Origine mythique du rituel
Selon un mythe fondateur du peuple vili, le Maloango, souverain du Royaume de Loango, souhaitait prendre pour épouse une jeune fille d’une beauté exceptionnelle. Cependant, bien qu’elle eût toutes les qualités physiques requises, elle ne possédait pas les vertus nécessaires pour être une bonne épouse. Les dieux, consultés à ce sujet, décidèrent alors d’instaurer un rite d’initiation pour préparer les jeunes filles au mariage. C’est ainsi que le tchikumbi est né, un rituel de passage essentiel pour toute future épouse.
Les étapes du rite d’initiation
Ce rite se composait de plusieurs étapes clés, chacune ayant une signification précise dans l’initiation des jeunes filles.
La première étape, le tchikumbi tchimbwi, marquait l’arrivée des premières règles. Pendant cette période, l’initiée dormait à même le sol avec ses compagnes de claustration, symbolisant l’humilité et la transition vers la maturité. Vient ensuite la Kubwila tchikumbi, ou la capture de l’initiée, où les membres des deux familles se réunissaient pour assister à une danse rituelle, le Nlimba, où la jeune fille accomplissait des prouesses acrobatiques. Enfin, lors de la phase finale, le tchikumbi tchimbwala, l’initiée était officiellement intégrée dans la collectivité, marquant ainsi la fin de son isolement et son entrée dans la vie d’adulte.
Le déclin du rite traditionnel
Mais ce n’est plus que dans les gestes et les danses que survit aujourd’hui ce rituel complexe et significatif.
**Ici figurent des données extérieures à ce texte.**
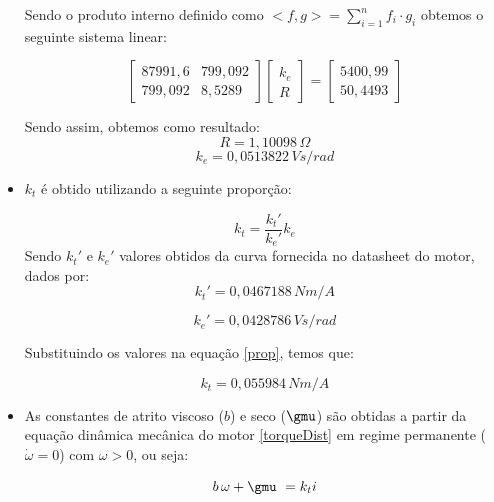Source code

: \documentclass[]{politex}
\begin{document}
\begin{itemize}
Sendo o produto interno definido como $ <f,g> = \displaystyle\sum_{i=1}^n f_i \cdot g_i $ obtemos o seguinte sistema linear:

\begin{equation}
\begin{bmatrix}
87991{,}6 & 799{,}092\\
799{,}092 & 8{,}5289
\end{bmatrix}
\begin{bmatrix}
k_{e}\\
R
\end{bmatrix}= 
\begin{bmatrix}
5400{,}99\\
50{,}4493
\end{bmatrix}
\end{equation}

Sendo assim, obtemos como resultado:
\begin{equation}
R = 1{,}10098 \, \Omega 
\end{equation}
\begin{equation}
k_e = 0{,}0513822 \, V s/rad
\end{equation}

\item $k_{t}$ é obtido utilizando a seguinte proporção:

\begin{equation}
\label{prop}
k_{t} = \frac{k_{t}'}{k_{e}'} k_{e}
\end{equation}
Sendo $k_{t}'$ e $k_{e}'$ valores obtidos da curva fornecida no datasheet do motor, dados por:
\begin{equation}
k_{t}' = 0{,}0467188 \, N m/A
\end{equation}

\begin{equation}
k_{e}' = 0{,}0428786 \, V s/rad
\end{equation}

Substituindo os valores na equação \eqref{prop}, temos que:

\begin{equation}
k_t = 0{,}055984 \, N m/A
\end{equation}

\item As constantes de atrito viscoso ($b$) e seco ($\gmu$) são obtidas a partir da equação dinâmica mecânica do motor \eqref{torqueDist} em regime permanente ($\dot{\omega}=0$) com $\omega > 0$, ou seja: 

\begin{equation}
\label{dimMec}
b \, \omega+\gmu \ = k_{t} i
\end{equation}


\end{itemize}
\end{document}
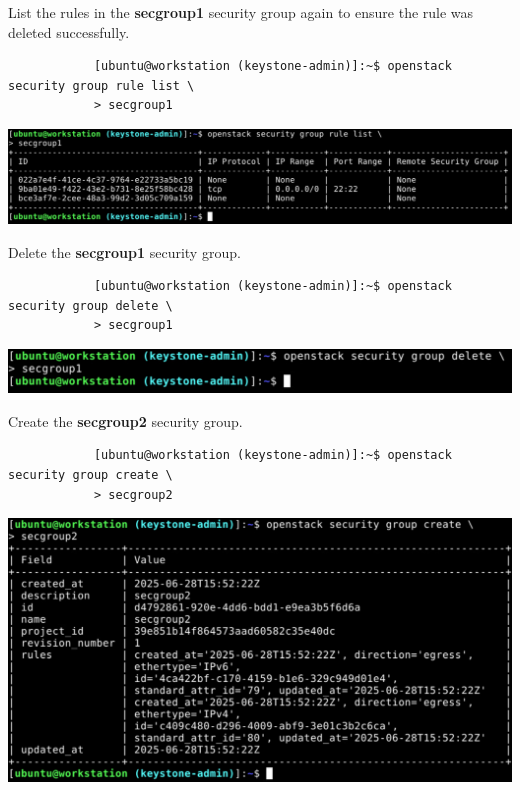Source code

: \documentclass[letterpaper, 12pt]{article}
\begin{document}
\begin{enumerate}
    \begin{labstep}
        List the rules in the \textbf{secgroup1} security group again to ensure the rule was deleted successfully.
        \begin{lstlisting}
            [ubuntu@workstation (keystone-admin)]:~$ openstack security group rule list \
            > secgroup1
        \end{lstlisting}

        \begin{center}
            \includegraphics[width=\linewidth]{images/part1/step15.png}
        \end{center}
    \end{labstep}

    \begin{labstep}
        Delete the \textbf{secgroup1} security group.
        \begin{lstlisting}
            [ubuntu@workstation (keystone-admin)]:~$ openstack security group delete \
            > secgroup1
        \end{lstlisting}

        \begin{center}
            \includegraphics[width=\linewidth]{images/part1/step16.png}
        \end{center}
    \end{labstep}

    \begin{labstep}
        Create the \textbf{secgroup2} security group.
        \begin{lstlisting}
            [ubuntu@workstation (keystone-admin)]:~$ openstack security group create \
            > secgroup2
        \end{lstlisting}

        \begin{center}
            \includegraphics[width=\linewidth]{images/part1/step17.png}
        \end{center}
    \end{labstep}


\end{enumerate}
\end{document}
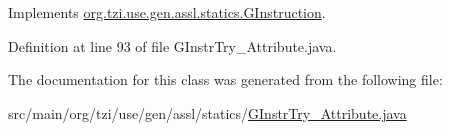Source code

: Implements \hyperlink{interfaceorg_1_1tzi_1_1use_1_1gen_1_1assl_1_1statics_1_1_g_instruction_a2ce478cb4d7c839fec6db330099638a9}{org.\-tzi.\-use.\-gen.\-assl.\-statics.\-G\-Instruction}.



Definition at line 93 of file G\-Instr\-Try\-\_\-\-Attribute.\-java.



The documentation for this class was generated from the following file\-:\begin{DoxyCompactItemize}
\item 
src/main/org/tzi/use/gen/assl/statics/\hyperlink{_g_instr_try___attribute_8java}{G\-Instr\-Try\-\_\-\-Attribute.\-java}\end{DoxyCompactItemize}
Les longues périodes de claustration et l’enseignement des traditions familiales et sociales ont disparu, victimes des transformations sociales et des résistances des jeunes générations.
Gertrude, jeune fille vili et danseuse aujourd’hui du tchikumbi raconte : « Les jeunes filles ne sont plus initiées comme avant, et le tchikumbi se réduit désormais à un spectacle de danse en costume traditionnel. La plupart ici ne sont même plus vierges, même si quelques-unes tentent encore de respecter la tradition ».
Une autre a ajouté : « mes copines se moquent de moi par ce que je me déguise en tchikumbi pour danser ou jouer du théâtre des scènes du village, mais moi ça m’est égal. Je suis fier de mes coutumes et j’en apprends beaucoup. Par exemple comment tenir un foyer ou parler avec respect, beaucoup de jeunes filles n’apprennent pas ça et leur foyer fini par se briser »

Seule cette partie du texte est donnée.